No ano passado, os gaúchos foram os mais afetados pelas secas. Do 1,6 milhão de habitantes que sofreram com desastres naturais no Estado, mais da metade enfrentou a falta de chuvas. No mesmo ano, os capixabas foram fortemente afetados pelas enxurradas.
Os números divulgados ontem abalam uma crença arraigada no senso comum: a de que o Brasil estaria livre de grandes tragédias naturais que afetam duramente outros países.
Eixos. Território e Meio Ambiente é o nome de um dos quatro "eixos" do atlas, que, por determinação legal, leva o nome daquele que é considerado o maior geógrafo nascido no Brasil, Milton Santos (1926-2001).
Em suas páginas, disseca questões como uso de agrotóxicos, espécies em extinção, reservas florestais, cobertura vegetal, biomas, queimadas, ameaças à biodiversidade - tudo referenciado em mapas coloridos do Brasil e dos Estados. As fontes são o próprio IBGE e órgãos oficiais, do Instituto Chico Mendes à Fundação Nacional do Índio, abrangendo instituições internacionais, como o Banco Mundial.

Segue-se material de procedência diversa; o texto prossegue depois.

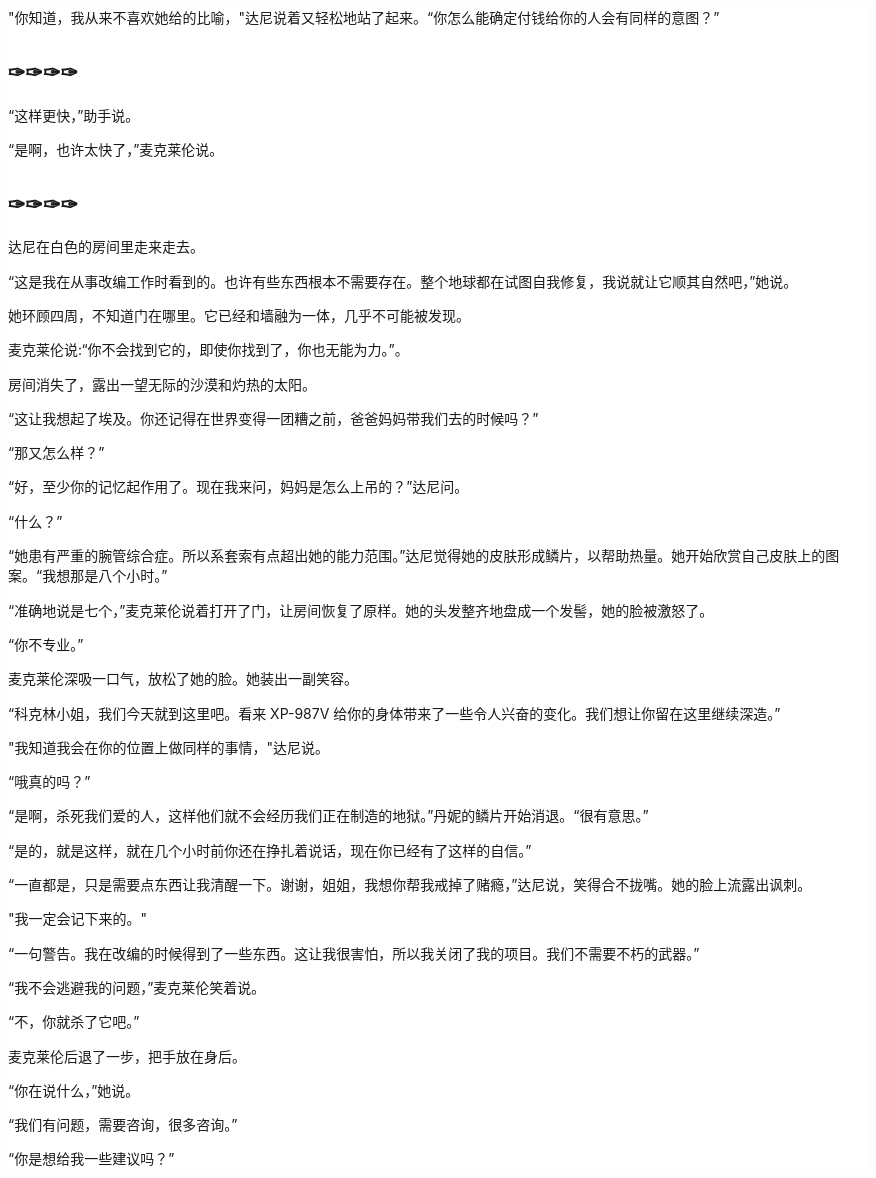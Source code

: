 "你知道，我从来不喜欢她给的比喻，"达尼说着又轻松地站了起来。“你怎么能确定付钱给你的人会有同样的意图？”

## ✑✑✑✑

“这样更快，”助手说。

“是啊，也许太快了，”麦克莱伦说。

## ✑✑✑✑

达尼在白色的房间里走来走去。

“这是我在从事改编工作时看到的。也许有些东西根本不需要存在。整个地球都在试图自我修复，我说就让它顺其自然吧，”她说。

她环顾四周，不知道门在哪里。它已经和墙融为一体，几乎不可能被发现。

麦克莱伦说:“你不会找到它的，即使你找到了，你也无能为力。”。

房间消失了，露出一望无际的沙漠和灼热的太阳。

“这让我想起了埃及。你还记得在世界变得一团糟之前，爸爸妈妈带我们去的时候吗？”

“那又怎么样？”

“好，至少你的记忆起作用了。现在我来问，妈妈是怎么上吊的？”达尼问。

“什么？”

“她患有严重的腕管综合症。所以系套索有点超出她的能力范围。”达尼觉得她的皮肤形成鳞片，以帮助热量。她开始欣赏自己皮肤上的图案。“我想那是八个小时。”

“准确地说是七个，”麦克莱伦说着打开了门，让房间恢复了原样。她的头发整齐地盘成一个发髻，她的脸被激怒了。

“你不专业。”

麦克莱伦深吸一口气，放松了她的脸。她装出一副笑容。

“科克林小姐，我们今天就到这里吧。看来 XP-987V 给你的身体带来了一些令人兴奋的变化。我们想让你留在这里继续深造。”

"我知道我会在你的位置上做同样的事情，"达尼说。

“哦真的吗？”

“是啊，杀死我们爱的人，这样他们就不会经历我们正在制造的地狱。”丹妮的鳞片开始消退。“很有意思。”

“是的，就是这样，就在几个小时前你还在挣扎着说话，现在你已经有了这样的自信。”

“一直都是，只是需要点东西让我清醒一下。谢谢，姐姐，我想你帮我戒掉了赌瘾，”达尼说，笑得合不拢嘴。她的脸上流露出讽刺。

"我一定会记下来的。"

“一句警告。我在改编的时候得到了一些东西。这让我很害怕，所以我关闭了我的项目。我们不需要不朽的武器。”

“我不会逃避我的问题，”麦克莱伦笑着说。

“不，你就杀了它吧。”

麦克莱伦后退了一步，把手放在身后。

“你在说什么，”她说。

“我们有问题，需要咨询，很多咨询。”

“你是想给我一些建议吗？”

Na mapa das Fontes de Ameaças à Biodiversidade, por exemplo, é possível ver a Concentração de Fontes de Ameaças, representadas por uma escala de cores que vai do amarelo (muito baixa) a negro (muito alta). A ilustração expõe a proximidade ou distância de unidades de conservação, por exemplo. O período examinado vai até setembro de 2009. Em outras páginas é possível ver a representação da Poluição Industrial Potencial e do Uso de Agroquímicos.
A primeira, com dados de setembro de 2010, mostra que os Estados que concentram mais poluentes são São Paulo e Minas Gerais. Um gráfico indica que o poluente industrial mais emitido no País é o monóxido de carbono (CO). Sozinha, a indústria metalúrgica responde pela emissão anual de 400 mil toneladas dessa substância. A segunda revela que São Paulo liderou, em 2005 (último dado disponível), o consumo de agrotóxicos, com 55 mil toneladas anuais.
Trabalho. A elaboração do atlas envolveu 40 pesquisadores. De acordo com o presidente do IBGE, Eduardo Nunes, exemplares do atlas serão enviados para representações diplomáticas do Brasil no exterior.

CRONOLOGIA
Desastres recentes
Março de 2004
Furacão
O Catarina atingiu o sul de Santa Catarina (40 municípios) e o norte gaúcho. Houve 3 mortes e 100 mil casas afetadas.
Dezembro de 2007
Terremoto
Tremor de 4,9 graus na escala Richter atingiu Itacarambi (MG). Uma menina de 5 anos morreu e 95% das casas do povoado foram destruídas. Apesar da intensidade, esse não foi o maior tremor ocorrido no Brasil.
Maio 2008
Ciclone extratropical
Rajadas de vento de até 118 km/h mataram duas pessoas no Rio Grande do Sul e deixaram centenas
de desabrigados.
Novembro de 2008
Tragédia em SC
Após 919,5 milímetros de chuva, quando o normal para todo o mês era de 110,4 ml, enchentes no Vale do Itajaí mataram mais de 100 pessoas e deixaram quase 100 mil desabrigadas ou desalojadas.
Janeiro de 2010
Enchentes
Chuvas e deslizamentos mataram cerca de 40 pessoas na região de Angra dos Reis (RJ). Em São Paulo, São Luiz do Paraitinga sofreu com a maior enchente desde 1930. O Rio Paraitinga subiu
10 metros, arrastando imóveis históricos.